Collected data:
::::::::::
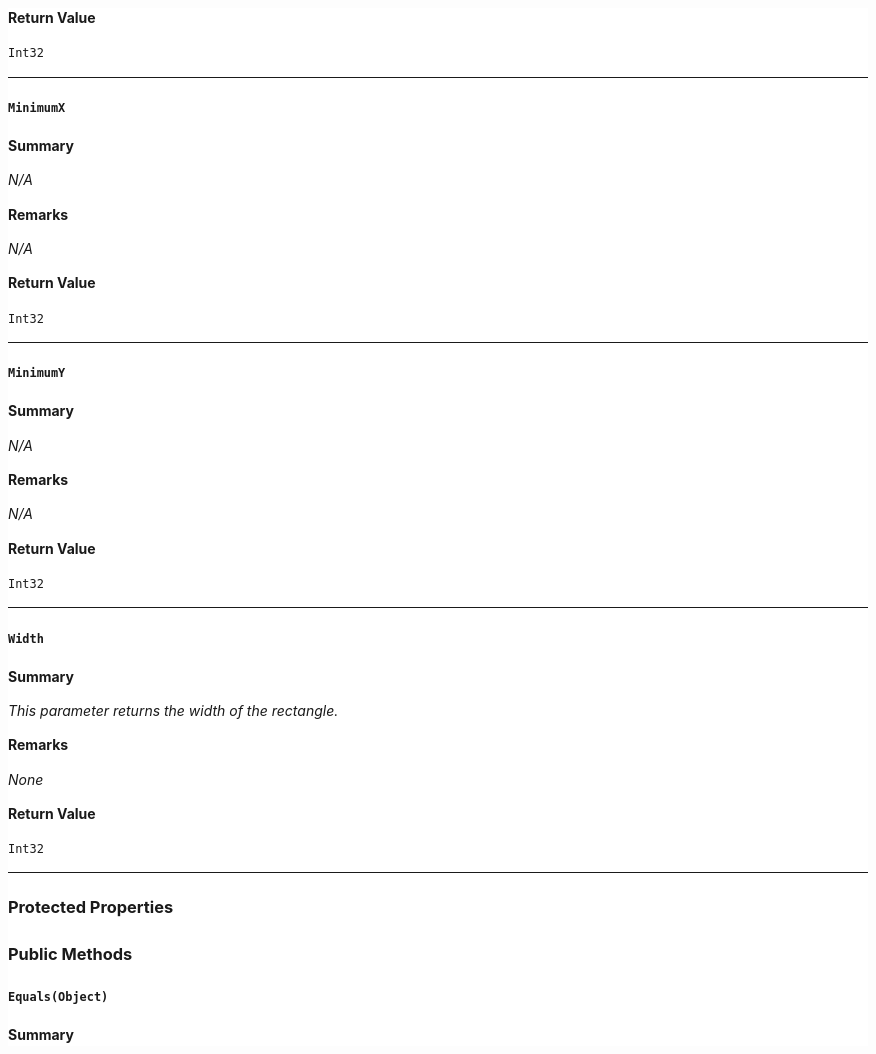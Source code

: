 **Return Value**

`Int32`

---
#### `MinimumX`

**Summary**

   *N/A*

**Remarks**

   *N/A*

**Return Value**

`Int32`

---
#### `MinimumY`

**Summary**

   *N/A*

**Remarks**

   *N/A*

**Return Value**

`Int32`

---
#### `Width`

**Summary**

   *This parameter returns the width of the rectangle.*

**Remarks**

   *None*

**Return Value**

`Int32`

---

### Protected Properties


### Public Methods

#### `Equals(Object)`

**Summary**
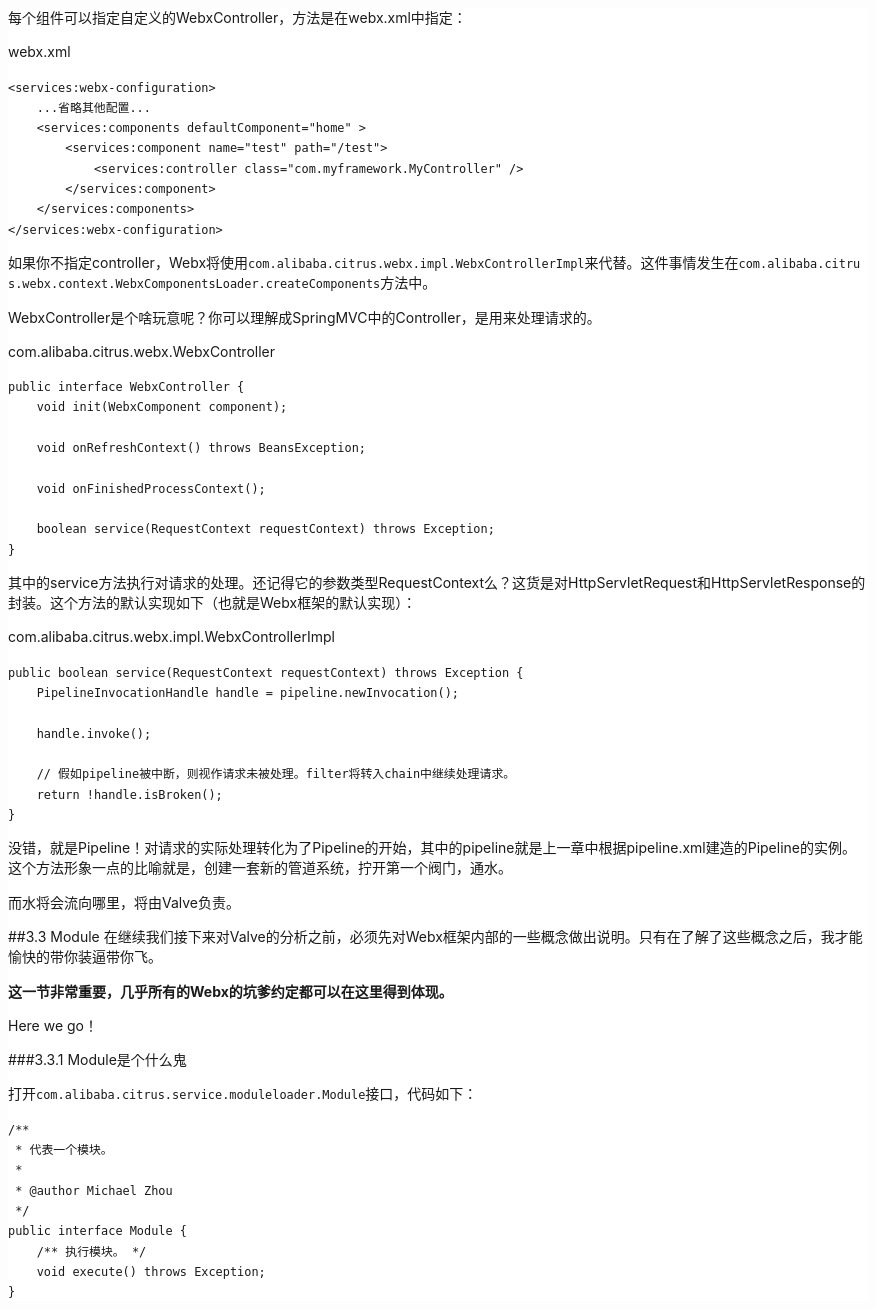 每个组件可以指定自定义的WebxController，方法是在webx.xml中指定：

webx.xml

	<services:webx-configuration>
		...省略其他配置...
		<services:components defaultComponent="home" >
			<services:component name="test" path="/test">
				<services:controller class="com.myframework.MyController" />
			</services:component>
		</services:components>		
	</services:webx-configuration>

如果你不指定controller，Webx将使用```com.alibaba.citrus.webx.impl.WebxControllerImpl```来代替。这件事情发生在```com.alibaba.citrus.webx.context.WebxComponentsLoader.createComponents```方法中。

WebxController是个啥玩意呢？你可以理解成SpringMVC中的Controller，是用来处理请求的。

com.alibaba.citrus.webx.WebxController

	public interface WebxController {
	    void init(WebxComponent component);
	
	    void onRefreshContext() throws BeansException;
	
	    void onFinishedProcessContext();
	
	    boolean service(RequestContext requestContext) throws Exception;
	}

其中的service方法执行对请求的处理。还记得它的参数类型RequestContext么？这货是对HttpServletRequest和HttpServletResponse的封装。这个方法的默认实现如下（也就是Webx框架的默认实现）：

com.alibaba.citrus.webx.impl.WebxControllerImpl

    public boolean service(RequestContext requestContext) throws Exception {
        PipelineInvocationHandle handle = pipeline.newInvocation();

        handle.invoke();

        // 假如pipeline被中断，则视作请求未被处理。filter将转入chain中继续处理请求。
        return !handle.isBroken();
    }

没错，就是Pipeline！对请求的实际处理转化为了Pipeline的开始，其中的pipeline就是上一章中根据pipeline.xml建造的Pipeline的实例。这个方法形象一点的比喻就是，创建一套新的管道系统，拧开第一个阀门，通水。

而水将会流向哪里，将由Valve负责。

##3.3 Module
在继续我们接下来对Valve的分析之前，必须先对Webx框架内部的一些概念做出说明。只有在了解了这些概念之后，我才能愉快的带你装逼带你飞。

**这一节非常重要，几乎所有的Webx的坑爹约定都可以在这里得到体现。**

Here we go！

###3.3.1 Module是个什么鬼

打开```com.alibaba.citrus.service.moduleloader.Module```接口，代码如下：

	/**
	 * 代表一个模块。
	 *
	 * @author Michael Zhou
	 */
	public interface Module {
	    /** 执行模块。 */
	    void execute() throws Exception;
	}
::::::::::
**The problem:**
Where the data above reaches the line holding "void init(WebxComponent component);", begin printing, and stop after the line holding "没错，就是Pipeline！". Each line must be reproduced exactly, with nothing else added.

**Answer to the problem:**
	    void init(WebxComponent component);
	
	    void onRefreshContext() throws BeansException;
	
	    void onFinishedProcessContext();
	
	    boolean service(RequestContext requestContext) throws Exception;
	}

其中的service方法执行对请求的处理。还记得它的参数类型RequestContext么？这货是对HttpServletRequest和HttpServletResponse的封装。这个方法的默认实现如下（也就是Webx框架的默认实现）：

com.alibaba.citrus.webx.impl.WebxControllerImpl

    public boolean service(RequestContext requestContext) throws Exception {
        PipelineInvocationHandle handle = pipeline.newInvocation();

        handle.invoke();

        // 假如pipeline被中断，则视作请求未被处理。filter将转入chain中继续处理请求。
        return !handle.isBroken();
    }

没错，就是Pipeline！对请求的实际处理转化为了Pipeline的开始，其中的pipeline就是上一章中根据pipeline.xml建造的Pipeline的实例。这个方法形象一点的比喻就是，创建一套新的管道系统，拧开第一个阀门，通水。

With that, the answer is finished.